Abstract

Systems on Chips are increasingly involved in critical equipment in the fields of aeronautics, transportations, and energy. Therefore, monitoring their life cycle is a crucial issue for safety and hazard-prevention. This paper deals with a data-driven method for online prediction of the Remaining Useful Life (RUL) of the safety-critical System-on-Chips (SoC). This method is based on the detection and prediction of drifts in their operating temperatures. The work starts with a description of the formal relationships between temperature drifts and the degradation process of SoCs to justify the choice of the temperature as an indicator of the level of the degradation in the system. Then, temperature-based physical health indicators are constructed using data-driven analytical redundancy.

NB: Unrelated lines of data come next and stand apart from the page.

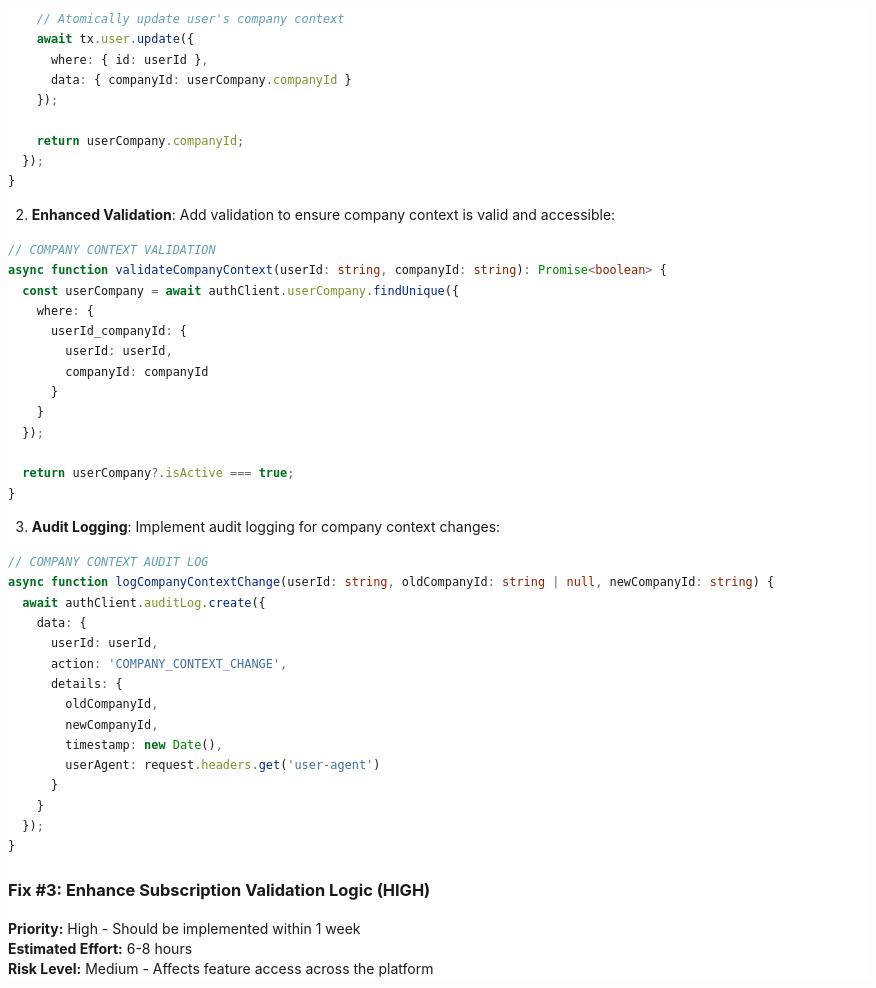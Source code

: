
 ```typescript
    // Atomically update user's company context
    await tx.user.update({
      where: { id: userId },
      data: { companyId: userCompany.companyId }
    });

    return userCompany.companyId;
  });
}
```

2. **Enhanced Validation**: Add validation to ensure company context is valid and accessible:

```typescript
// COMPANY CONTEXT VALIDATION
async function validateCompanyContext(userId: string, companyId: string): Promise<boolean> {
  const userCompany = await authClient.userCompany.findUnique({
    where: {
      userId_companyId: {
        userId: userId,
        companyId: companyId
      }
    }
  });

  return userCompany?.isActive === true;
}
```

3. **Audit Logging**: Implement audit logging for company context changes:

```typescript
// COMPANY CONTEXT AUDIT LOG
async function logCompanyContextChange(userId: string, oldCompanyId: string | null, newCompanyId: string) {
  await authClient.auditLog.create({
    data: {
      userId: userId,
      action: 'COMPANY_CONTEXT_CHANGE',
      details: {
        oldCompanyId,
        newCompanyId,
        timestamp: new Date(),
        userAgent: request.headers.get('user-agent')
      }
    }
  });
}
```

### Fix #3: Enhance Subscription Validation Logic (HIGH)

**Priority:** High - Should be implemented within 1 week  
**Estimated Effort:** 6-8 hours  
**Risk Level:** Medium - Affects feature access across the platform
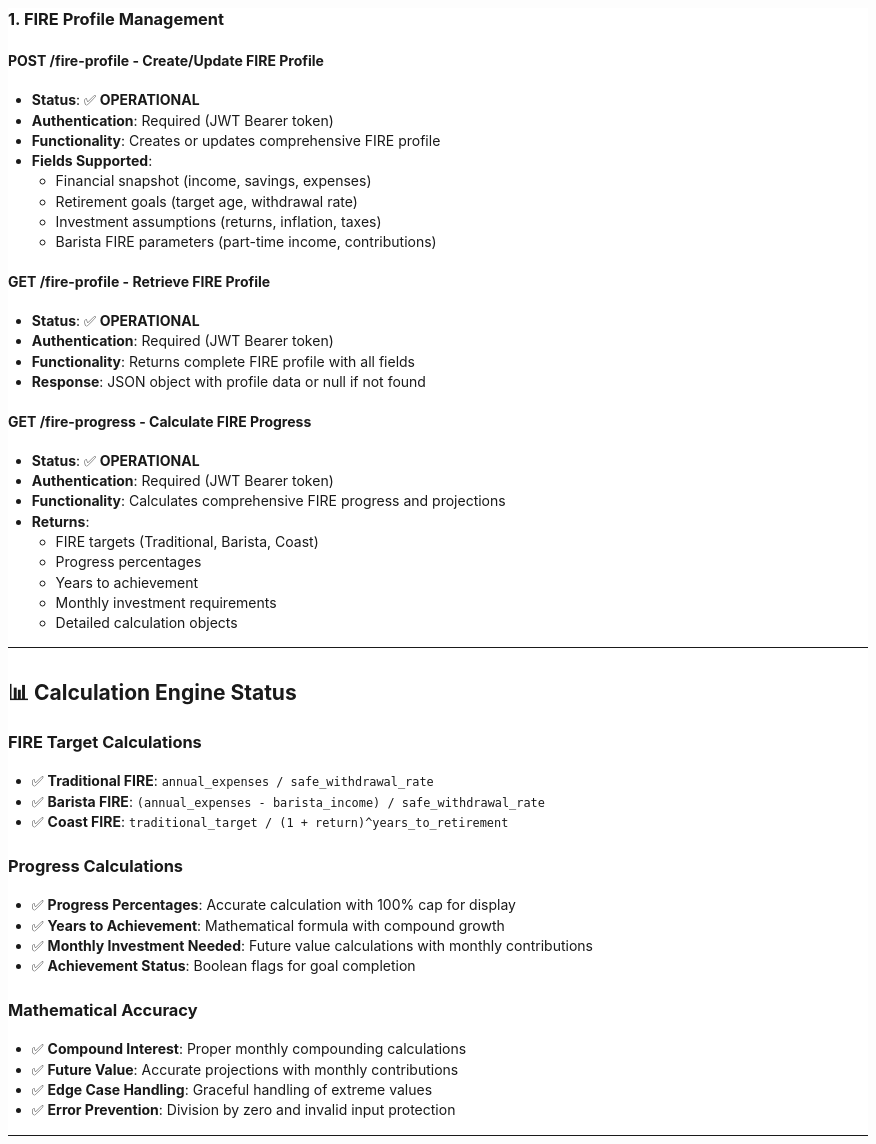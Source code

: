 ### **1. FIRE Profile Management**

#### **POST /fire-profile** - Create/Update FIRE Profile
- **Status**: ✅ **OPERATIONAL**
- **Authentication**: Required (JWT Bearer token)
- **Functionality**: Creates or updates comprehensive FIRE profile
- **Fields Supported**:
  - Financial snapshot (income, savings, expenses)
  - Retirement goals (target age, withdrawal rate)
  - Investment assumptions (returns, inflation, taxes)
  - Barista FIRE parameters (part-time income, contributions)

#### **GET /fire-profile** - Retrieve FIRE Profile  
- **Status**: ✅ **OPERATIONAL**
- **Authentication**: Required (JWT Bearer token)
- **Functionality**: Returns complete FIRE profile with all fields
- **Response**: JSON object with profile data or null if not found

#### **GET /fire-progress** - Calculate FIRE Progress
- **Status**: ✅ **OPERATIONAL**
- **Authentication**: Required (JWT Bearer token)
- **Functionality**: Calculates comprehensive FIRE progress and projections
- **Returns**:
  - FIRE targets (Traditional, Barista, Coast)
  - Progress percentages
  - Years to achievement
  - Monthly investment requirements
  - Detailed calculation objects

---

## 📊 **Calculation Engine Status**

### **FIRE Target Calculations**
- ✅ **Traditional FIRE**: `annual_expenses / safe_withdrawal_rate`
- ✅ **Barista FIRE**: `(annual_expenses - barista_income) / safe_withdrawal_rate`
- ✅ **Coast FIRE**: `traditional_target / (1 + return)^years_to_retirement`

### **Progress Calculations**
- ✅ **Progress Percentages**: Accurate calculation with 100% cap for display
- ✅ **Years to Achievement**: Mathematical formula with compound growth
- ✅ **Monthly Investment Needed**: Future value calculations with monthly contributions
- ✅ **Achievement Status**: Boolean flags for goal completion

### **Mathematical Accuracy**
- ✅ **Compound Interest**: Proper monthly compounding calculations
- ✅ **Future Value**: Accurate projections with monthly contributions
- ✅ **Edge Case Handling**: Graceful handling of extreme values
- ✅ **Error Prevention**: Division by zero and invalid input protection

---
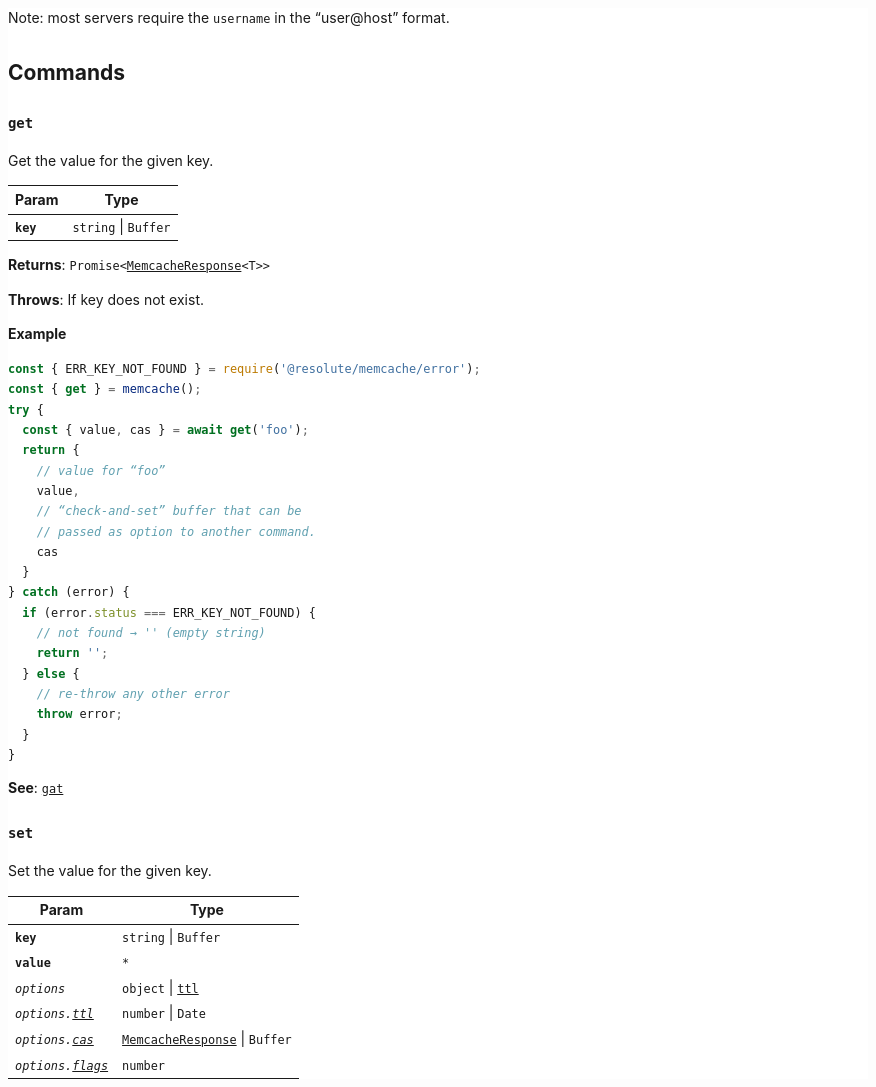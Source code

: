 Note: most servers require the `username` in the “user@host” format.

## Commands

### `get`
Get the value for the given key.

| Param     | Type                 |
| --------- | -------------------- |
| **`key`** | `string` \| `Buffer` |

**Returns**: <code>Promise&lt;[MemcacheResponse](#memcacheresponse)&lt;T&gt;&gt;</code>

**Throws**: If key does not exist.

**Example**
```js
const { ERR_KEY_NOT_FOUND } = require('@resolute/memcache/error');
const { get } = memcache();
try {
  const { value, cas } = await get('foo');
  return {
    // value for “foo”
    value,
    // “check-and-set” buffer that can be
    // passed as option to another command.
    cas
  }
} catch (error) {
  if (error.status === ERR_KEY_NOT_FOUND) {
    // not found → '' (empty string)
    return '';
  } else {
    // re-throw any other error
    throw error;
  }
}
```

**See**: [`gat`](#gat)

### `set`
Set the value for the given key.

| Param                                          | Type                                                |
| ---------------------------------------------- | --------------------------------------------------- |
| **`key`**                                      | `string` \| `Buffer`                                |
| **`value`**                                    | `*`                                                 |
| *`options`*                                    | `object` \| [`ttl`](#expiration-time)               |
| *<code>options.[ttl](#expiration-time)</code>* | `number` \| `Date`                                  |
| *<code>options.[cas](#check-and-set)</code>*   | [`MemcacheResponse`](#memcacheresponse) \| `Buffer` |
| *<code>options.[flags](#flags)</code>*         | `number`                                            |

Since temperature varies not just according to the degradation state of the system, but also according to its various normal operating points, data-driven analytical redundancy makes it possible to obtain a health indicator that has a well-defined physical meaning, and which is only sensitive to the SoC degradation process. To predict the remaining useful life of the chip, the trend of the drift is modeled using an auto-regressive neural (NAR) network. The latter is updated online according to the evolution of the temperature drift and the state of the system. Finally, forecasts of the remaining useful life of the SoC are obtained using a combination of temporal projection and threshold data. Simulations and experimental results highlight the effectiveness and accuracy of the proposed approach.